**YOUR OBJECTIVE**. Nothing but a number should be given: the count of lines in the listing that include "username".
- Opening Delimiter -
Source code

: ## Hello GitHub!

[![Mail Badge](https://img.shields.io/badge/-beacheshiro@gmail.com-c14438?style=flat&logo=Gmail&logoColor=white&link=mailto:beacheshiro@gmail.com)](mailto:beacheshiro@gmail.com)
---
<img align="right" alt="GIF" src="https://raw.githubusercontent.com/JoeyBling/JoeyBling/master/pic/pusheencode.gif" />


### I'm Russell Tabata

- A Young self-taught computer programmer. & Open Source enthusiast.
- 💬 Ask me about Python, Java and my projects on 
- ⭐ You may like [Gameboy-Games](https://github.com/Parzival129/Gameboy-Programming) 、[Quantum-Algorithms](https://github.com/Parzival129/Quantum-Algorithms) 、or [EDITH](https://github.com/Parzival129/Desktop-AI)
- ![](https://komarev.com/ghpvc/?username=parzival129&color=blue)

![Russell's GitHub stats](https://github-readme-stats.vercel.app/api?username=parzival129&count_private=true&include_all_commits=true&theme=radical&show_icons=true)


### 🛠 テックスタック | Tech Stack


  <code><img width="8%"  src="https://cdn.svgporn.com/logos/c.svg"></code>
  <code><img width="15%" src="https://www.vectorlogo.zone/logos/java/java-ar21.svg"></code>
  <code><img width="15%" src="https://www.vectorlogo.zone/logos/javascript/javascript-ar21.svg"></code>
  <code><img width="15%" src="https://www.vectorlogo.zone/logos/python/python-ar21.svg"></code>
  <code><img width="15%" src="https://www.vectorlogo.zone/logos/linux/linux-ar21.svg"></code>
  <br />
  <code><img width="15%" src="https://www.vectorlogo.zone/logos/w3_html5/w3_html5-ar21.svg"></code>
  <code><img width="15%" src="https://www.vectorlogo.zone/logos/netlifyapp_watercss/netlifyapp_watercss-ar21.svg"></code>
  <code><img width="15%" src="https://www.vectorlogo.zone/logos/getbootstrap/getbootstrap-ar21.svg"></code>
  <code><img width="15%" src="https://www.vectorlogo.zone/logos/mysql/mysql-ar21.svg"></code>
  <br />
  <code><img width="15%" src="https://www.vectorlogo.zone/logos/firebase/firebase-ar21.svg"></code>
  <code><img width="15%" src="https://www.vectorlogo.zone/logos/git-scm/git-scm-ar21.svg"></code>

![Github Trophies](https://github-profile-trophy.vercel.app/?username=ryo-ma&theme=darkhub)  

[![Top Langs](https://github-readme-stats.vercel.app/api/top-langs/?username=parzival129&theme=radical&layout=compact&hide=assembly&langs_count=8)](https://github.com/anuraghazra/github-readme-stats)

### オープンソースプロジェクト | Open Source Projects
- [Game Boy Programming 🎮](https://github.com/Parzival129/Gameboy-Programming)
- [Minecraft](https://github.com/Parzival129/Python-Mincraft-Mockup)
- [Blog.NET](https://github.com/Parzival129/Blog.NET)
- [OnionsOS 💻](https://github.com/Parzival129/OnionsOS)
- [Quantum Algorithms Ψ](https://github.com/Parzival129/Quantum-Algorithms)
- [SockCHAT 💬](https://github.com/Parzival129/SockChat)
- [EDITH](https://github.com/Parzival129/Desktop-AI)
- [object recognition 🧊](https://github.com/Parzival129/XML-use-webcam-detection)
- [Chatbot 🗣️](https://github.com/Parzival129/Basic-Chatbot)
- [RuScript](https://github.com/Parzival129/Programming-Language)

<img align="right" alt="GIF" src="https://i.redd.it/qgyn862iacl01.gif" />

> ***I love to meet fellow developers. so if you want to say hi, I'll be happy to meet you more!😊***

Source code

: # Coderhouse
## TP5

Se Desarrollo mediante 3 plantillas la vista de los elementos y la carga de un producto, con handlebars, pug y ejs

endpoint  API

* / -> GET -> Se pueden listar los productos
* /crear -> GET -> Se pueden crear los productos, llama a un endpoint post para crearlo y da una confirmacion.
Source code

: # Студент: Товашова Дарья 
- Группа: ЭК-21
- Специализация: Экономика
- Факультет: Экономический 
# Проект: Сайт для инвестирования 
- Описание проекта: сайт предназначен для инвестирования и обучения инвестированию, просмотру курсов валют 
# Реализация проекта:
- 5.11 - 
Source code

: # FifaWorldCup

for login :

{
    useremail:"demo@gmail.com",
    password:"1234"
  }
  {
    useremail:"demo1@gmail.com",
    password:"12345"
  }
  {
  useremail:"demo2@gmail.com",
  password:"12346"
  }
- Closing Delimiter -
**REPLY TO THE EXERCISE**. 4